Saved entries
* * * * *
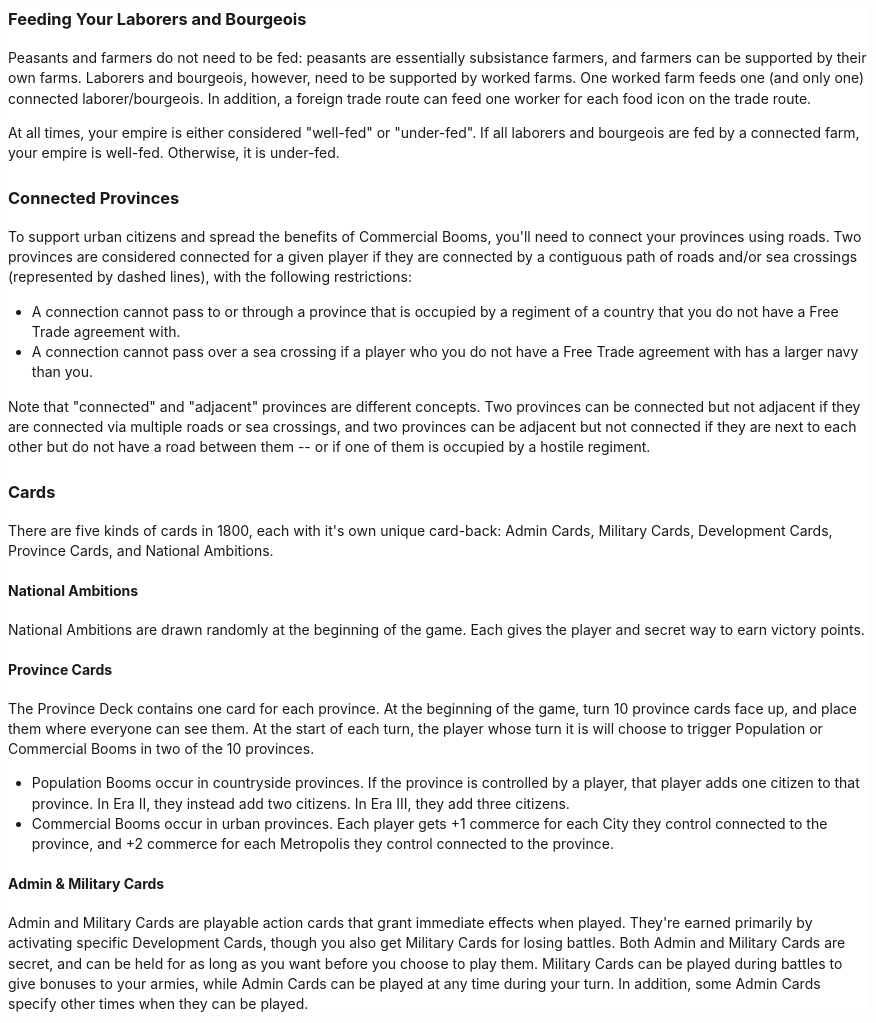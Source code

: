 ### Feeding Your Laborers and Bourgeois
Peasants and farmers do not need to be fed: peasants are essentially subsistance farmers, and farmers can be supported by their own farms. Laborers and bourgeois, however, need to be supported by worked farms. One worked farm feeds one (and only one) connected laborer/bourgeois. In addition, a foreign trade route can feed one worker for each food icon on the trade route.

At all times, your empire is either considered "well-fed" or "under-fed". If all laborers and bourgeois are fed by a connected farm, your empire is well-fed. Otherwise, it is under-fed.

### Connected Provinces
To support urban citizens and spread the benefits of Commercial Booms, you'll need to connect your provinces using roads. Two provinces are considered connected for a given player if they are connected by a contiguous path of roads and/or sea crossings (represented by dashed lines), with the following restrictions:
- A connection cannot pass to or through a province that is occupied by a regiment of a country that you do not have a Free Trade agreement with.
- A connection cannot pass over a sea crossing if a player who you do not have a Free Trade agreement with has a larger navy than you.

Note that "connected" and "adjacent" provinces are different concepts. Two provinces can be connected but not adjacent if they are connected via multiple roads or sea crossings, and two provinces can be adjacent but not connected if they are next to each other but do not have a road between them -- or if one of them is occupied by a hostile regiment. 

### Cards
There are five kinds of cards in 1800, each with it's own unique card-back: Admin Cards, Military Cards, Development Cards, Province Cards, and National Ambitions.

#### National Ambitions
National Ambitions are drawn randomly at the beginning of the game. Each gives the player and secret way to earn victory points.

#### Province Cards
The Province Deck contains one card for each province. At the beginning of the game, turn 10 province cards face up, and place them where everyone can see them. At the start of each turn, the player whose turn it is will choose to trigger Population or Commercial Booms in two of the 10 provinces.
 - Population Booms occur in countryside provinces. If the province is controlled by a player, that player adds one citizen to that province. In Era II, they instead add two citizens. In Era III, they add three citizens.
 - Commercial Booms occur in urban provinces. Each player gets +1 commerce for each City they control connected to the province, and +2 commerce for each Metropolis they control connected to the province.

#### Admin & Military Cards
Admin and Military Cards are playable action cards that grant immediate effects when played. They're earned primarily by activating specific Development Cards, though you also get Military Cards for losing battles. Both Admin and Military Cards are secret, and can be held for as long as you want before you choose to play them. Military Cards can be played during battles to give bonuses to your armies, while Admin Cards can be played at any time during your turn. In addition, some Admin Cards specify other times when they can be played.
* * * * *
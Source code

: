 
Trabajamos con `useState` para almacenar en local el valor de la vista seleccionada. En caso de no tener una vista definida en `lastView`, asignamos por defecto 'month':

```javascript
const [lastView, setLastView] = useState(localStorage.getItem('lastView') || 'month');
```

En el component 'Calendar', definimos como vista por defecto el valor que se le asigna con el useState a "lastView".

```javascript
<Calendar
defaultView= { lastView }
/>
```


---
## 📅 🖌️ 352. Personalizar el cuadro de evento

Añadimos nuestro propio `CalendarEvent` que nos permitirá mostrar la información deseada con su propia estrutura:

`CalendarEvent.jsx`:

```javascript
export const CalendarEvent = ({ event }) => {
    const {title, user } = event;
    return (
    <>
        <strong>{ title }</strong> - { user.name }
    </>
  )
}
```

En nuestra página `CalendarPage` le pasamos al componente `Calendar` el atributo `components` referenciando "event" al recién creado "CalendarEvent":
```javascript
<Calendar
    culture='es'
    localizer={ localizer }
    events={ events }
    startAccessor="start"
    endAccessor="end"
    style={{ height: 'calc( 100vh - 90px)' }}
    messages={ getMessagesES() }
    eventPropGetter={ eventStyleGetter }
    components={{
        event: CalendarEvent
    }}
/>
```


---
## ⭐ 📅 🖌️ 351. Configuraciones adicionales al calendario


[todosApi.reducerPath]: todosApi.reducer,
* * * * *
## ASSIGNMENT
Filter the records for lines holding the string "CalendarEvent". Copy each one.

## ANSWER FOR THIS EXERCISE
Añadimos nuestro propio `CalendarEvent` que nos permitirá mostrar la información deseada con su propia estrutura:
`CalendarEvent.jsx`:
export const CalendarEvent = ({ event }) => {
En nuestra página `CalendarPage` le pasamos al componente `Calendar` el atributo `components` referenciando "event" al recién creado "CalendarEvent":
        event: CalendarEvent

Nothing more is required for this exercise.